Tanto la lámpara de hidrógeno como la de deuterio tienen un intervalo de utilización
comprendido entre 175 y 350 nm (figura 13). También se utilizan con la misma finalidad la
lámpara de descarga de xenon y la de vapor de mercurio.
Finalmente, indicar que, puesto que el vidrio absorbe fuertemente a longitudes de onda
inferiores a unos 350 nm, las lámparas de ultravioleta deben utilizar ventanas de cuarzo.

Figura 13 Curvas de distribución espectral de las lámparas de deuterio y volframio.

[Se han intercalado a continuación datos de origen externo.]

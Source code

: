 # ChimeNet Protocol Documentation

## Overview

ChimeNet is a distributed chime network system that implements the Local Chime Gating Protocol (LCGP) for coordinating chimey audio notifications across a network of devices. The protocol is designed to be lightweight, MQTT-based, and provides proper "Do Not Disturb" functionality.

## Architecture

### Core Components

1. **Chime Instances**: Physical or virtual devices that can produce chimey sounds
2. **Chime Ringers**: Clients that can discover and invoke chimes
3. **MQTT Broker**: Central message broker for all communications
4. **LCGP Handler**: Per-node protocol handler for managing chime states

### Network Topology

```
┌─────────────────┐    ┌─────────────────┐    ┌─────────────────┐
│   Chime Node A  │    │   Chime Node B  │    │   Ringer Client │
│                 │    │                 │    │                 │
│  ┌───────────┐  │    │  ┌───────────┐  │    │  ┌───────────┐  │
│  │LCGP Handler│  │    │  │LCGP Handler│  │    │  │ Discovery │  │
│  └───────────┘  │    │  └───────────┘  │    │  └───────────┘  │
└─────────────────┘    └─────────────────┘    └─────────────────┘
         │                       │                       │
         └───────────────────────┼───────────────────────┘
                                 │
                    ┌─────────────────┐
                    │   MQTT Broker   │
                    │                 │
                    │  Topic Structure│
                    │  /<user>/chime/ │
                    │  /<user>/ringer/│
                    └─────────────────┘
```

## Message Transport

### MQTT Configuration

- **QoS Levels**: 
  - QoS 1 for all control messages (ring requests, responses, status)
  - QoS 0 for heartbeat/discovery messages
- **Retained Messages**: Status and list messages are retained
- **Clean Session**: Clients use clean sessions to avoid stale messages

Selector de longitud de ondaFiltros y monocromadores

El selector de longitud de onda tiene el objetivo de seleccionar un haz de radiación
"monocromática". Con este fin se utilizan los siguientes dispositivos: los filtros y los
monocromadores. La radiación monocromática es la radiación de una sola longitud de
onda. Por supuesto, es imposible producir radiación monocromática verdadera, en sentido
estricto. Sin embargo, cuanto mejor sea el monocromador, tanto más estrecho será el
intervalo de longitudes de onda.
Filtros
Los filtros de absorción se utilizan en la región visible y se basan en la absorción
selectiva de ciertas longitudes de onda. Normalmente consisten en un vidrio coloreado o
una suspensión de un colorante en gelatina que se coloca entre dos placas de vidrio.
Por combinación de diferentes filtros pueden seleccionarse bandas espectrales
relativamente estrechas. Se limitan a la zona del visible.
Los filtros de interferencia consisten en un dieléctrico transparente (frecuentemente,
fluoruro cálcico o magnésico) recubierto en ambos lados con dos finas capas de plata
semirreflectante. (figura 14)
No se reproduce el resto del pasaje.